Two lines in the data below mark the range: the one with "They can be" and the one with "## How it works". Return both, along with every line between them, exactly.

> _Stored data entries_
-- Opening Marker --
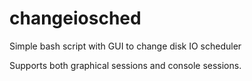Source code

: # changeiosched
Simple bash script with GUI to change disk IO scheduler

Supports both graphical sessions and console sessions.
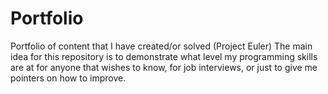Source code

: # Portfolio
Portfolio of content that I have created/or solved (Project Euler)
The main idea for this repository is to demonstrate what level my programming skills are at for anyone that wishes to know,
for job interviews, or just to give me pointers on how to improve.
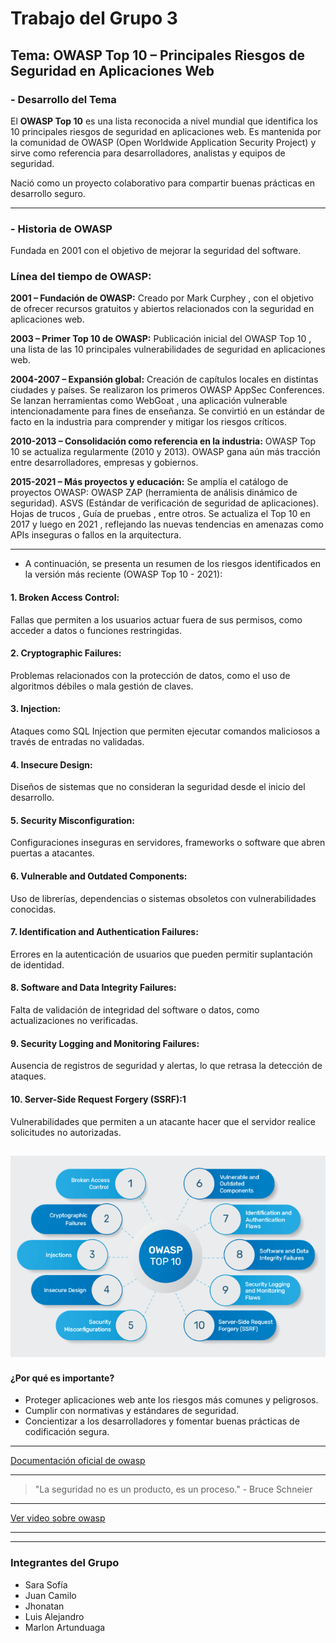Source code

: # Trabajo del Grupo 3



## Tema: OWASP Top 10 – Principales Riesgos de Seguridad en Aplicaciones Web

### - Desarrollo del Tema

El **OWASP Top 10** es una lista reconocida a nivel mundial que identifica los 10 principales riesgos de seguridad en aplicaciones web. Es mantenida por la comunidad de OWASP (Open Worldwide Application Security Project) y sirve como referencia para desarrolladores, analistas y equipos de seguridad.

Nació como un proyecto colaborativo para compartir buenas prácticas en desarrollo seguro.

---
### - Historia de OWASP

Fundada en 2001 con el objetivo de mejorar la seguridad del software.

### **Línea del tiempo de OWASP:**

**2001 – Fundación de OWASP:**
Creado por Mark Curphey , con el objetivo de ofrecer recursos gratuitos y abiertos relacionados con la seguridad en aplicaciones web.

**2003 – Primer Top 10 de OWASP:**
Publicación inicial del OWASP Top 10 , una lista de las 10 principales vulnerabilidades de seguridad en aplicaciones web.

**2004-2007 – Expansión global:**
Creación de capítulos locales en distintas ciudades y países.
Se realizaron los primeros OWASP AppSec Conferences.
Se lanzan herramientas como WebGoat , una aplicación vulnerable intencionadamente para fines de enseñanza.
Se convirtió en un estándar de facto en la industria para comprender y mitigar los riesgos críticos.

**2010-2013 – Consolidación como referencia en la industria:**
OWASP Top 10 se actualiza regularmente (2010 y 2013).
OWASP gana aún más tracción entre desarrolladores, empresas y gobiernos.

**2015-2021 – Más proyectos y educación:**
Se amplía el catálogo de proyectos OWASP:
OWASP ZAP (herramienta de análisis dinámico de seguridad).
ASVS (Estándar de verificación de seguridad de aplicaciones).
Hojas de trucos , Guía de pruebas , entre otros.
Se actualiza el Top 10 en 2017 y luego en 2021 , reflejando las nuevas tendencias en amenazas como APIs inseguras o fallos en la arquitectura.

---
- A continuación, se presenta un resumen de los riesgos identificados en la versión más reciente (OWASP Top 10 - 2021):

#### 1. **Broken Access Control:**
Fallas que permiten a los usuarios actuar fuera de sus permisos, como acceder a datos o funciones restringidas.

#### 2. **Cryptographic Failures:**
Problemas relacionados con la protección de datos, como el uso de algoritmos débiles o mala gestión de claves.

#### 3. **Injection:**
Ataques como SQL Injection que permiten ejecutar comandos maliciosos a través de entradas no validadas.

#### 4. **Insecure Design:**
Diseños de sistemas que no consideran la seguridad desde el inicio del desarrollo.

#### 5. **Security Misconfiguration:**
Configuraciones inseguras en servidores, frameworks o software que abren puertas a atacantes.

#### 6. **Vulnerable and Outdated Components:**
Uso de librerías, dependencias o sistemas obsoletos con vulnerabilidades conocidas.

#### 7. **Identification and Authentication Failures:**
Errores en la autenticación de usuarios que pueden permitir suplantación de identidad.

#### 8. **Software and Data Integrity Failures:**
Falta de validación de integridad del software o datos, como actualizaciones no verificadas.

#### 9. **Security Logging and Monitoring Failures:**
Ausencia de registros de seguridad y alertas, lo que retrasa la detección de ataques.

#### 10. **Server-Side Request Forgery (SSRF):1**
Vulnerabilidades que permiten a un atacante hacer que el servidor realice solicitudes no autorizadas.

![Diagrama DevSecOps](owaspTOP10.png)
---

#### ¿Por qué es importante?

- Proteger aplicaciones web ante los riesgos más comunes y peligrosos.
- Cumplir con normativas y estándares de seguridad.
- Concientizar a los desarrolladores y fomentar buenas prácticas de codificación segura.

---

[Documentación oficial de owasp](https://owasp.org/www-project-devsecops-guideline/)

---
> "La seguridad no es un producto, es un proceso." - Bruce Schneier
---

[Ver video sobre owasp](https://www.youtube.com/watch?v=vf9Waxh3I04)

----



---

### Integrantes del Grupo

- Sara Sofía  
- Juan Camilo  
- Jhonatan  
- Luis Alejandro  
- Marlon Artunduaga
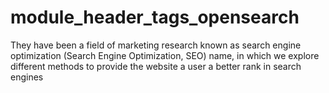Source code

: # module_header_tags_opensearch
They have been a field of marketing research known as search engine optimization (Search Engine Optimization, SEO) name, in which we explore different methods to provide the website a user a better rank in search engines
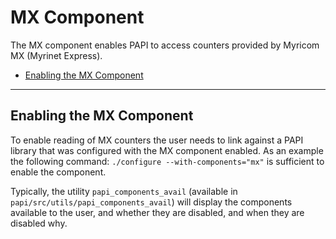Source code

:# MX Component

The MX component enables PAPI to access counters provided by Myricom MX (Myrinet Express).

* [Enabling the MX Component](#markdown-header-enabling-the-mx-component)

***
## Enabling the MX Component

To enable reading of MX counters the user needs to link against a
PAPI library that was configured with the MX component enabled.  As an
example the following command: `./configure --with-components="mx"` is
sufficient to enable the component.

Typically, the utility `papi_components_avail` (available in
`papi/src/utils/papi_components_avail`) will display the components available
to the user, and whether they are disabled, and when they are disabled why.
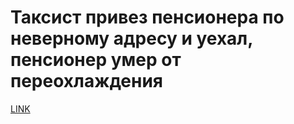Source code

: # Таксист привез пенсионера по неверному адресу и уехал, пенсионер умер от переохлаждения



[LINK](https://varlamov.ru/2143710.html)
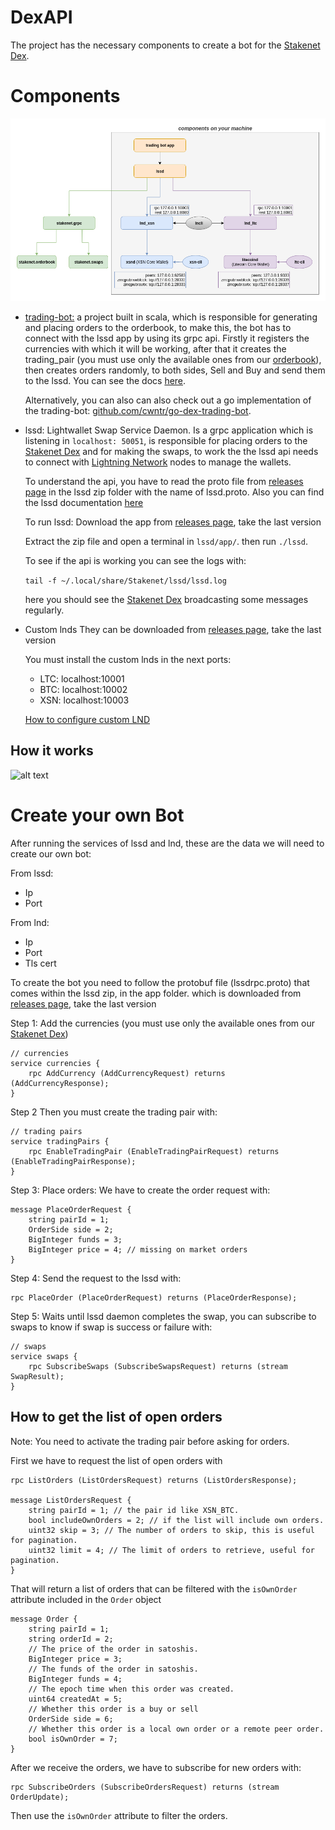 # DexAPI
The project has the necessary components to create a bot for the [Stakenet Dex](http://orderbook.stakenet.io/).


# Components

![alt text](components.png)

* [trading-bot:](https://github.com/X9Developers/DexAPI/tree/master/trading-bot) a project built in scala, which is responsible for generating and placing orders to the orderbook, to make this, the bot has to connect with the lssd app by using its grpc api. Firstly it registers the currencies with which it will be working, after that it creates the trading_pair (you must use only the available ones from our [orderbook](http://orderbook.stakenet.io/)), then creates orders randomly, to both sides, Sell and Buy and send them to the lssd. You can see the docs [here](https://github.com/X9Developers/DexAPI/tree/master/trading-bot).

    Alternatively, you can also can also check out a go implementation of the trading-bot: [github.com/cwntr/go-dex-trading-bot](https://github.com/cwntr/go-dex-trading-bot).

* lssd: Lightwallet Swap Service Daemon. Is a grpc application which is listening in `localhost: 50051`, is responsible for placing orders to the [Stakenet Dex](http://orderbook.stakenet.io/) and for making the swaps, to work the the lssd api needs to connect with [Lightning Network](https://lightning.network/) nodes to manage the wallets. 

    To understand the api, you have to read the proto file from [releases page](https://github.com/X9Developers/DexAPI/releases) in the lssd zip folder with the name of lssd.proto. Also you can find the lssd documentation [here](http://orderbook.stakenet.io/assets/docs/lssd.html)

    To run lssd: Download the app from [releases page](https://github.com/X9Developers/DexAPI/releases), take the last version

    Extract the zip file and open a terminal in `lssd/app/`.  then run `./lssd`. 

    To see if the api is working you can see the logs with:   

    `tail -f ~/.local/share/Stakenet/lssd/lssd.log`

    here you should see the [Stakenet Dex](http://orderbook.stakenet.io/) broadcasting some messages regularly.

* Custom lnds 
    They can be downloaded from [releases page](https://github.com/X9Developers/DexAPI/releases), take the last version 

    You must install the custom lnds in the next ports:
    * LTC: localhost:10001
    * BTC: localhost:10002
    * XSN: localhost:10003

    [How to configure custom LND](https://github.com/X9Developers/DexAPI/blob/lnd-conf/LNDCONFIGURATION.md)

## How it works

![alt text](http://www.plantuml.com/plantuml/png/TP7DQeSm4CJlFiM-mFy5UX1fBpqKMX1wtoHR6vgFi9iWVVjgqOX1ZyvlTfmXWsJaNBphdcD-z6yY1fxWXGapWIxC5BGbkQAPqTWmGKBB9_xXK1D4DdJMnw94irKRanieCoRfLldHlnQr1k8lV15rozVchnemIOf1Q3juNvDLZ3zDZwhlcP_ehC5CHt2rDFJuHNLSJMsRBEDQmttElm8Ui_ucSp5bd3619n6SIDhxbXy5TY95wmNUlj90mHJl_W00)

# Create your own Bot 

After running the services of lssd and lnd, these are the data we will need to create our own bot:

From lssd:
* Ip
* Port

From lnd:
* Ip
* Port
* Tls cert

To create the bot you need to follow the protobuf file (lssdrpc.proto) that comes within the lssd zip, in the app folder. which is downloaded from [releases page](https://github.com/X9Developers/DexAPI/releases), take the last version 


Step 1: Add the currencies (you must use only the available ones from our [Stakenet Dex](http://orderbook.stakenet.io/))

    // currencies
    service currencies {
        rpc AddCurrency (AddCurrencyRequest) returns (AddCurrencyResponse);
    }

Step 2 Then you must create the trading pair with:

    // trading pairs
    service tradingPairs {
        rpc EnableTradingPair (EnableTradingPairRequest) returns (EnableTradingPairResponse);
    }


Step 3: Place orders: 
We have to create the order request with:

    message PlaceOrderRequest {
        string pairId = 1;
        OrderSide side = 2;
        BigInteger funds = 3;
        BigInteger price = 4; // missing on market orders
    }


Step 4: Send the request to the lssd with:

    rpc PlaceOrder (PlaceOrderRequest) returns (PlaceOrderResponse);

Step 5: Waits until lssd daemon completes the swap, you can subscribe to swaps to know if swap is success or failure with: 

    // swaps
    service swaps {
        rpc SubscribeSwaps (SubscribeSwapsRequest) returns (stream SwapResult);
    }

## How to get the list of open orders
Note: You need to activate the trading pair before asking for orders.

First we have to request the list of open orders with 

    rpc ListOrders (ListOrdersRequest) returns (ListOrdersResponse);

    message ListOrdersRequest {
        string pairId = 1; // the pair id like XSN_BTC. 
        bool includeOwnOrders = 2; // if the list will include own orders.
        uint32 skip = 3; // The number of orders to skip, this is useful for pagination.  
        uint32 limit = 4; // The limit of orders to retrieve, useful for pagination.
    }
  
That will return a list of orders that can be filtered with the `isOwnOrder` attribute included in the `Order` object

    message Order {
        string pairId = 1;
        string orderId = 2;
        // The price of the order in satoshis.
        BigInteger price = 3;
        // The funds of the order in satoshis.
        BigInteger funds = 4;
        // The epoch time when this order was created.
        uint64 createdAt = 5;
        // Whether this order is a buy or sell
        OrderSide side = 6;
        // Whether this order is a local own order or a remote peer order.
        bool isOwnOrder = 7;
    }

After we receive the orders, we have to subscribe for new orders with: 

    rpc SubscribeOrders (SubscribeOrdersRequest) returns (stream OrderUpdate);

Then use the `isOwnOrder` attribute to filter the orders. 

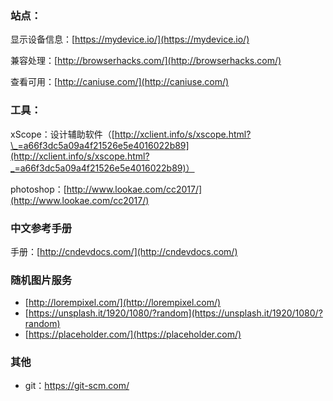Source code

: ### 站点：

显示设备信息：[https://mydevice.io/](https://mydevice.io/)

兼容处理：[http://browserhacks.com/](http://browserhacks.com/)

查看可用：[http://caniuse.com/](http://caniuse.com/)

### 工具：

xScope：设计辅助软件（[http://xclient.info/s/xscope.html?\_=a66f3dc5a09a4f21526e5e4016022b89](http://xclient.info/s/xscope.html?_=a66f3dc5a09a4f21526e5e4016022b89)）

photoshop：[http://www.lookae.com/cc2017/](http://www.lookae.com/cc2017/)

### 中文参考手册

手册：[http://cndevdocs.com/](http://cndevdocs.com/)

### 随机图片服务

* [http://lorempixel.com/](http://lorempixel.com/)
* [https://unsplash.it/1920/1080/?random](https://unsplash.it/1920/1080/?random)
* [https://placeholder.com/](https://placeholder.com/)

### 其他

* git：https://git-scm.com/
-- Closing Marker --
> _ANSWER TO THE PROBLEM_
    They can be downloaded from [releases page](https://github.com/X9Developers/DexAPI/releases), take the last version 

    You must install the custom lnds in the next ports:
    * LTC: localhost:10001
    * BTC: localhost:10002
    * XSN: localhost:10003

    [How to configure custom LND](https://github.com/X9Developers/DexAPI/blob/lnd-conf/LNDCONFIGURATION.md)

## How it works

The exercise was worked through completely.